After a lot of tinkering, I am now running Qwen3.6-35B-A3B-UD-Q4_K_M in llama.cpp on vulkan at over 100 tps with 64K context window.
Alternative uses I've found for this set up is running two turboquant llama.cpp fork side by side. alternatively, in SillyTavern, I set the 9070 on text generation (about 50 tps) and 5070ti on image generation, since CUDA is better for stable diffusion.
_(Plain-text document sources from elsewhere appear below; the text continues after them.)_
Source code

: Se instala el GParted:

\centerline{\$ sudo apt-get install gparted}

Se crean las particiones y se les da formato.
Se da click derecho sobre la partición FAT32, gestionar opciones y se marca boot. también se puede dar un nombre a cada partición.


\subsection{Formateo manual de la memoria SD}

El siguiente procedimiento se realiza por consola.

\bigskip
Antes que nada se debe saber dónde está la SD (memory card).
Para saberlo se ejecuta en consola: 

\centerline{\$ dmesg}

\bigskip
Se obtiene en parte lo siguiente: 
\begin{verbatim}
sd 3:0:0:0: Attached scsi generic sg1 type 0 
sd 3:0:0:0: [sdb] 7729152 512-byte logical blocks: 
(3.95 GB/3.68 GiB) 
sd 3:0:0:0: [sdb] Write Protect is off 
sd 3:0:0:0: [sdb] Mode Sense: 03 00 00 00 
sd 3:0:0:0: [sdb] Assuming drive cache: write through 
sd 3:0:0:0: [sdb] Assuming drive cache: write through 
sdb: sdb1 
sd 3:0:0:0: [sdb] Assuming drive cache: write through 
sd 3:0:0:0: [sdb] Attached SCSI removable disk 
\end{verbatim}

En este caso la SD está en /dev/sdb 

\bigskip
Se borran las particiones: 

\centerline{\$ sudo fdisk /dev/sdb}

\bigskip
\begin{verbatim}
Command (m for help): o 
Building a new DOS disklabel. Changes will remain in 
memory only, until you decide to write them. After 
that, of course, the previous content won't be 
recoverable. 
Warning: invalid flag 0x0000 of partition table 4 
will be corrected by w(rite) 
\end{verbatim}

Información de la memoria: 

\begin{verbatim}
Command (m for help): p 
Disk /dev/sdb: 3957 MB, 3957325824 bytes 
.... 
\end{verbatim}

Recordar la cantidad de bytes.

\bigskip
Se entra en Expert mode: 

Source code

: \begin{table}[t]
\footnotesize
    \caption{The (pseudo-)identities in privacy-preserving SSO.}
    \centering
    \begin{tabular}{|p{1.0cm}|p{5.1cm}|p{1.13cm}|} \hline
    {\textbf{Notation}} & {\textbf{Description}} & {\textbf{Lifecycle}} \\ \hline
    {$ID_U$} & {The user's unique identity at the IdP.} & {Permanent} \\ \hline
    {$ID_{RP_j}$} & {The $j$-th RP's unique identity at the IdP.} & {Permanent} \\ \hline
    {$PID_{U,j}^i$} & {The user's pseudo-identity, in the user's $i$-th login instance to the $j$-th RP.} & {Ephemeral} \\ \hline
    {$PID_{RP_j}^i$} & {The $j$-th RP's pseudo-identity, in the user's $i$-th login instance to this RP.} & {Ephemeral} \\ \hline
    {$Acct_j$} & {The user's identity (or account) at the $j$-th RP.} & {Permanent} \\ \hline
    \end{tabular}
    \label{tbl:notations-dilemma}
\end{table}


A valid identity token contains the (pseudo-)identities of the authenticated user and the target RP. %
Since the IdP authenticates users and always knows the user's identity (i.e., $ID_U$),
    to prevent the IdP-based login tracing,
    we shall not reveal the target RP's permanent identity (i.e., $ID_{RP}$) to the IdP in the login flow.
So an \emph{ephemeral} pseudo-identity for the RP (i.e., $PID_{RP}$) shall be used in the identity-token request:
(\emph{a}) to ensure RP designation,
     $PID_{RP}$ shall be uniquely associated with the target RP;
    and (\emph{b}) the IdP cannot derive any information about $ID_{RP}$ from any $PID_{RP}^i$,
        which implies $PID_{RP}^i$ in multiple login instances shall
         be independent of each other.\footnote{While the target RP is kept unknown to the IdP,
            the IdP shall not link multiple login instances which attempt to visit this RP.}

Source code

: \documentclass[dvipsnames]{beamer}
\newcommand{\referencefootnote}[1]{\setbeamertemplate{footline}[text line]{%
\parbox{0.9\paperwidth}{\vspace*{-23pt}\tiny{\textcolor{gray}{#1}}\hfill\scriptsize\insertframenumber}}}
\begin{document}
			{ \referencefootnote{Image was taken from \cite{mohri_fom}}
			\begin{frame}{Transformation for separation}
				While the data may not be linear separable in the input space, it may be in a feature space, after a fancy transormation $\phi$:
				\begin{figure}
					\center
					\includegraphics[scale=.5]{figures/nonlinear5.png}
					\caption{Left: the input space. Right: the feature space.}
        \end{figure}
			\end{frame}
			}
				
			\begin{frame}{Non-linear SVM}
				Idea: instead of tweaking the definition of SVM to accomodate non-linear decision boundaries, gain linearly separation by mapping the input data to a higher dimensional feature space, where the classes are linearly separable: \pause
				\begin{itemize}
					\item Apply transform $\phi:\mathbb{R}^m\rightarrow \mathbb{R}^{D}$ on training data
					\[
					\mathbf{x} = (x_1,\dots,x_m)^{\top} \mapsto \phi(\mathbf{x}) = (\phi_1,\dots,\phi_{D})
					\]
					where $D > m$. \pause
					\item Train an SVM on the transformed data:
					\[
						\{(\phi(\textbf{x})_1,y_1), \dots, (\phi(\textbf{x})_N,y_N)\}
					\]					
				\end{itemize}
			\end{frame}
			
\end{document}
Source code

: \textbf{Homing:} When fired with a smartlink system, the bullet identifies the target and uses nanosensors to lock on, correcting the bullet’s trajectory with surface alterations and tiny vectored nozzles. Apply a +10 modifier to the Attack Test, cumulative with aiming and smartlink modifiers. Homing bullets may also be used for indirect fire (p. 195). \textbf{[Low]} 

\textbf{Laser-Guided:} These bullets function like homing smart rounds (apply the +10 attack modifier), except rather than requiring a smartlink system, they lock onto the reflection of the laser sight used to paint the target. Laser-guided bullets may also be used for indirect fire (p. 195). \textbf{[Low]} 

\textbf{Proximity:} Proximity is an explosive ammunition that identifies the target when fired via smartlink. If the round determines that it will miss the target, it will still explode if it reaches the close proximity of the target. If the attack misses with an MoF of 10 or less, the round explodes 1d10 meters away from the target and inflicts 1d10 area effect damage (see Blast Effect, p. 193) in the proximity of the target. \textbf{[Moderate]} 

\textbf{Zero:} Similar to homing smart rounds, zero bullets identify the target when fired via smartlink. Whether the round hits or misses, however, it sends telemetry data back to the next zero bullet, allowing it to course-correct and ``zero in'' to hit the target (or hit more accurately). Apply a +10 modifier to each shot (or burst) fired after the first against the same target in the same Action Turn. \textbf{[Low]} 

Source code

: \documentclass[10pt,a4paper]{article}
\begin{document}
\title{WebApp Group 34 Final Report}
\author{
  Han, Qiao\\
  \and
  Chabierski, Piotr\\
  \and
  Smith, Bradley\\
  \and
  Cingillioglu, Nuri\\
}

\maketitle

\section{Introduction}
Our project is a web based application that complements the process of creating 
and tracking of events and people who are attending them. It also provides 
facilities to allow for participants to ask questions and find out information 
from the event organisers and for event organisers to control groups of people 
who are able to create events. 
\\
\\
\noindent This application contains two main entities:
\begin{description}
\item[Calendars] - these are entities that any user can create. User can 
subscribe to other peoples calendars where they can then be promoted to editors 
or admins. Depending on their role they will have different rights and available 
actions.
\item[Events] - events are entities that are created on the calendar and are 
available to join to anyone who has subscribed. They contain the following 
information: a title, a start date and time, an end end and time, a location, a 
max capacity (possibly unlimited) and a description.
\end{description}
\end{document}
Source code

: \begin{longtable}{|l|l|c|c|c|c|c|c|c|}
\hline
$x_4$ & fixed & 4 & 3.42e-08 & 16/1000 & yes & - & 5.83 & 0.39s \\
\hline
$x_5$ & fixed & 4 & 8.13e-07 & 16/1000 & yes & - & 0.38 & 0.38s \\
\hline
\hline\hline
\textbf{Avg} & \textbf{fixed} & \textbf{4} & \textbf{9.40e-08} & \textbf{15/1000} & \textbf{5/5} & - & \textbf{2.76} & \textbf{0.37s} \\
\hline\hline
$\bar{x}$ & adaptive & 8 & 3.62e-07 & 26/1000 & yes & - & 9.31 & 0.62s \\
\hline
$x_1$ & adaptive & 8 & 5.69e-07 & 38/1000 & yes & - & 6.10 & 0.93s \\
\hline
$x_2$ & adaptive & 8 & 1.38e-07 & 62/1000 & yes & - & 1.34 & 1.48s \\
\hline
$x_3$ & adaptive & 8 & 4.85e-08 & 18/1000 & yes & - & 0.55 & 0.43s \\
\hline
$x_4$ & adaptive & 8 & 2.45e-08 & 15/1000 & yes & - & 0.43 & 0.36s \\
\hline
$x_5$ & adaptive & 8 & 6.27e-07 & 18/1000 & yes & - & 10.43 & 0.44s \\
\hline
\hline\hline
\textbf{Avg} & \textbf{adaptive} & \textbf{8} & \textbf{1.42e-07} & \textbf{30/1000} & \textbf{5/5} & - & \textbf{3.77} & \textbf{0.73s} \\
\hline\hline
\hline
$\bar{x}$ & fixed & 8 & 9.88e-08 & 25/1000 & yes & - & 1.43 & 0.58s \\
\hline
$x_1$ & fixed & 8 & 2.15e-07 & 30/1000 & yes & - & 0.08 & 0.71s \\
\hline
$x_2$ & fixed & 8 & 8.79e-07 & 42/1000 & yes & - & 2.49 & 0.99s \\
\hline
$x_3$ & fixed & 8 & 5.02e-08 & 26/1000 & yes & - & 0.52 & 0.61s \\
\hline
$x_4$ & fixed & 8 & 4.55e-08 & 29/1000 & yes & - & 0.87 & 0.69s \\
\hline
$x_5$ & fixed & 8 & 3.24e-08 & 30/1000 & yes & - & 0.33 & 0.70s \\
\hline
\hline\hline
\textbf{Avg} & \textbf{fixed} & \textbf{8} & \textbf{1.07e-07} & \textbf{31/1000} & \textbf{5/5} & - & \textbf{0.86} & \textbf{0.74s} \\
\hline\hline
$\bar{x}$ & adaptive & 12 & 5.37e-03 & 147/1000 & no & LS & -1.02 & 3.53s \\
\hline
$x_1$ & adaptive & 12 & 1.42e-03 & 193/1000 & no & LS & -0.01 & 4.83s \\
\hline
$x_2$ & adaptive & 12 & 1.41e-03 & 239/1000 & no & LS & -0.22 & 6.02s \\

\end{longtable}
Thinking this a bit further, I think this is a decent way to get a cheap 32GB VRAM set up. I got them both pretty much at MSRP, which is just shy of $1300. 9070 has 256 bus width and 644.6 GB/s memory bandwidth, way superior than 5070 or 5060ti, and only about 2/3 of the cost of an other 5070ti.
llama setup:
.\llama-cli.exe -m "E:\AI\Models\Qwen3.6-35B-A3B-UD-Q4_K_M.gguf"
-n -1 --temp 1.0
--top-k 20 --n-gpu-layers 99
--split-mode layer --main-gpu 0
--cache-type-k q4_0 --cache-type-v q4_0
--ctx-size 65536 `
Curious if anyone else have similar setup as mine, or any tips or advice on how to make my setup better.
grumd@reddit
This setup is very interesting, could you test Qwen 3.6 27B at Q6_K? I'm running it on 5080 + 6900xt, the speeds are bad, I wonder how much better 9070 is
DavidBolkonsky@reddit (OP)
I ran several prompts, first with kv cache at q8_0
"write me a story, 2000 tokens, about the Middle Ages" = [ Prompt: 61.8 t/s | Generation: 24.4 t/s ]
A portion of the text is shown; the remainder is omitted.